The and Missile Defense Agency (MDA) should reconsider any ballistic missile defense (BMD) missions focused on boost-phase systems, a recent National Research Council report says.
“The Department of Defense should not invest any more money or resources in systems for boost-phase missile defense,” says the report, “Making Sense of Ballistic Missile Defense : An Assessment of Concepts and Systems for U.S. Boost-Phase Missile Defense in Comparison to Other Alternatives,” released Sept. 11.
Noting that the Pentagon has had several start-and-stop efforts with boost-phase BMD programs, plans for such efforts keep cropping up “like a bad penny” every year, said David Montague, co-chairman of the committee that produced the report, during a press conference accompanying the study’s release.
“Boost-phase missile defense is not practical or cost-effective under real-world conditions for the foreseeable future,” the report says. “All boost-phase intercept (BPI) systems suffer from severe reach-versus-time-available constraints.
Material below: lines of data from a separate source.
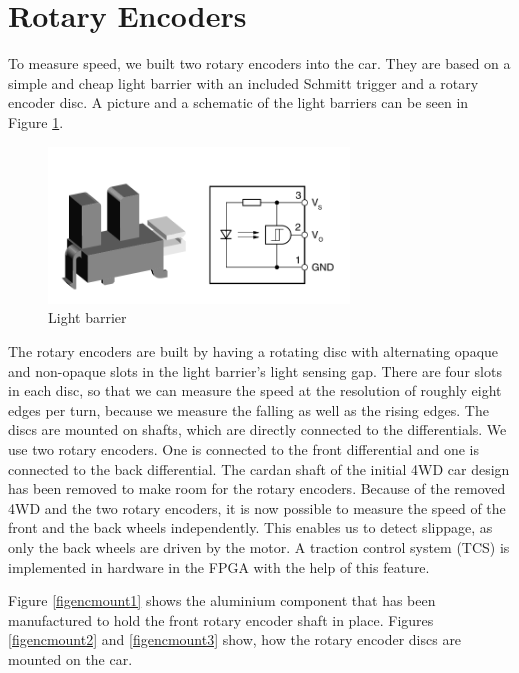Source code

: \documentclass[a4paper
               ,10pt
               ,DIV=10 %
               ,BCOR=0.3cm
               ,pagesize %
               ,headings=small
               ,bibtotoc
               ]
               {scrartcl}
\begin{document}
\section{Rotary Encoders} \label{sensors} %

To measure speed, we built two rotary encoders into the car.
They are based on a simple and cheap light barrier with an included Schmitt trigger and a rotary encoder disc.
A picture and a schematic of the light barriers can be seen in Figure \ref{figls}.
\begin{figure}[H]
\begin{center}
\includegraphics[width=8cm]{pic/ls.png}
\caption{Light barrier}
\label{figls}
\end{center}
\end{figure}


The rotary encoders are built by having a rotating disc with alternating opaque and non-opaque slots in the light barrier's light sensing gap.
There are four slots in each disc, so that we can measure the speed at the resolution of roughly eight edges per turn, because we measure the falling as well as the rising edges.
The discs are mounted on shafts, which are directly connected to the differentials.
We use two rotary encoders.
One is connected to the front differential and one is connected to the back differential.
The cardan shaft of the initial 4WD car design has been removed to make room for the rotary encoders.
Because of the removed 4WD and the two rotary encoders, it is now possible to measure the speed of the front and the back wheels independently.
This enables us to detect slippage, as only the back wheels are driven by the motor.
A traction control system (TCS) is implemented in hardware in the FPGA with the help of this feature.

Figure \ref{figencmount1} shows the aluminium component that has been manufactured to hold the front rotary encoder shaft in place.
Figures \ref{figencmount2} and \ref{figencmount3} show, how the rotary encoder discs are mounted on the car.
\end{document}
This is true for kinetic kill interceptors launched from Earth’s surface, from airborne platforms, or from space. It is also true for a directed-energy (laser) weapon in the form of the airborne laser (ABL), where reach is limited by problems of propagating enough beam over long distances in the atmosphere and focusing it onto a small spot, even with full use of sophisticated adaptive optical techniques.”
However, the NRC report says, the recommendation against boost-phase focus “is not intended to preclude funding of generic research and development such as the ABL testbed, which is currently involved in boost-phase intercept, or funding of adaptive optics concepts or advances in high-power lasers that may be useful for other applications.”
While technically possible in principle, boost-phase missile defense — whether kinetic or directed energy, and whether based on land, sea, air, or in space — is not practical or feasible for any of the missions that the NRC committee looking into BMD was asked to review, the report says.
The MDA should turn greater attention toward other BMD efforts, the report says.
“The Missile Defense Agency should reinstitute an aggressive, balanced midcourse discrimination research and development effort focused on the synergy between X-band radar data and concurrent interceptor observation while closing on the threat.”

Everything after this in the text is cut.